Gordon & Rees San Diego partner Michelle R. Bernard and senior counsel Allison L. Jones recently prevailed on an anti-SLAPP motion in San Diego County Superior Court. The win resulted in dismissal of malicious prosecution and abuse of process claims against a corporate defendant client in a contentious business litigation dispute. In light of the ruling, under California’s anti-SLAPP statute, Gordon & Rees’s client will be entitled to recover its attorneys’ fees and costs in bringing the motion.
The client provides educational training courses in the fields of electrical energy and telecommunications. In response to the departure of several former employees who formed a competing business, the client’s former counsel initiated a lawsuit in federal court seeking damages and injunctive relief arising out of the alleged theft of confidential proprietary business information by the former employees. Although the former employees were ordered to return proprietary materials to the client, the jury found against the client on other related business tort claims.

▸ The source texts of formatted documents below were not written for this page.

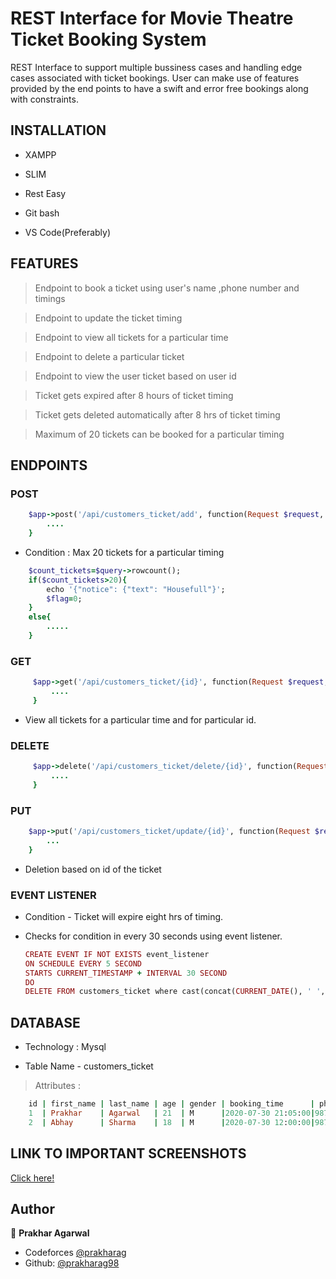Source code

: # REST Interface for Movie Theatre Ticket Booking System

REST Interface to support multiple bussiness cases and handling edge cases associated with ticket bookings. User can make use of features provided by the end points to have a swift and error free bookings along with constraints.

## INSTALLATION

- XAMPP

- SLIM

- Rest Easy

- Git bash

- VS Code(Preferably)

## FEATURES

> Endpoint to book a ticket using user's name ,phone number and timings

> Endpoint to update the ticket timing

> Endpoint to view all tickets for a particular time

> Endpoint to delete a particular ticket 

> Endpoint to view the user ticket based on user id

> Ticket gets expired after 8 hours of ticket timing

> Ticket gets deleted automatically after 8 hrs of ticket timing

> Maximum of 20 tickets can be booked for a particular timing

## ENDPOINTS

### POST

```ruby
    $app->post('/api/customers_ticket/add', function(Request $request, Response $response){
        ....
    }
```

- Condition : Max 20 tickets for a particular timing 

```ruby
    $count_tickets=$query->rowcount();
    if($count_tickets>20){ 
        echo '{"notice": {"text": "Housefull"}';
        $flag=0;
    }
    else{
        .....
    }
```

### GET

```ruby
     $app->get('/api/customers_ticket/{id}', function(Request $request, Response $response){
         ....
     }
```

- View all tickets for a particular time and for particular id.

### DELETE 

```ruby
     $app->delete('/api/customers_ticket/delete/{id}', function(Request $request, Response $response){
         ....
     }
```

### PUT 

```ruby
    $app->put('/api/customers_ticket/update/{id}', function(Request $request, Response $response){
        ...
    }
```
- Deletion based on id of the ticket 

### EVENT LISTENER 

- Condition - Ticket will expire eight hrs of timing.

- Checks for condition in every 30 seconds using event listener.

    ```ruby
    CREATE EVENT IF NOT EXISTS event_listener
    ON SCHEDULE EVERY 5 SECOND
    STARTS CURRENT_TIMESTAMP + INTERVAL 30 SECOND
    DO 
    DELETE FROM customers_ticket where cast(concat(CURRENT_DATE(), ' ',CURRENT_TIME()) as datetime)>= ADDTIME(cast(booking_time as datetime), "8:00:00")
    ```

## DATABASE

- Technology : Mysql

- Table Name - customers_ticket 

> Attributes : 

```ruby
    id | first_name | last_name | age | gender | booking_time      | phone_no
    1  | Prakhar    | Agarwal   | 21  | M      |2020-07-30 21:05:00|9876543210
    2  | Abhay      | Sharma    | 18  | M      |2020-07-30 12:00:00|9876543211
```

## LINK TO IMPORTANT SCREENSHOTS

[Click here!](https://github.com/prakharag98/Ticket_System/tree/master/Screen%20Shots)

## Author

👤 **Prakhar Agarwal**
- Codeforces [@prakharag](https://codeforces.com/profile/prakharag)
- Github: [@prakharag98](https://github.com/prakharag98)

However, the federal court declined to award attorneys’ fees sought in excess of $700,000 under the California Uniform Trade Secrets Act given the absence of any evidence that the client brought its claims against the former employees in bad faith or for an improper purpose.
After the federal court judgment was entered, the former employees and their competing company sued the client and its former counsel in state court seeking more than $2 million in alleged damages for malicious prosecution, abuse of process, defamation, trade libel and other related business torts.
In response to the complaint, Gordon & Rees filed an anti-SLAPP motion arguing that the business competitor’s malicious prosecution and abuse of process claims should be dismissed as an improper infringement of the constitutional right of petition. Gordon & Rees further argued that the companion state court claims were barred by principles of collateral estoppel and res judicata given that the federal court previously had ruled in response to the former employees’ attorneys’ fee motion that the client acted in good faith and with reasonable cause in pursuing claims against them.
Based on the federal court’s prior ruling, the competing company was barred from re-litigating the same issues in the state court action, resulting in dismissal of the malicious prosecution and abuse of process claims against the client and its former counsel.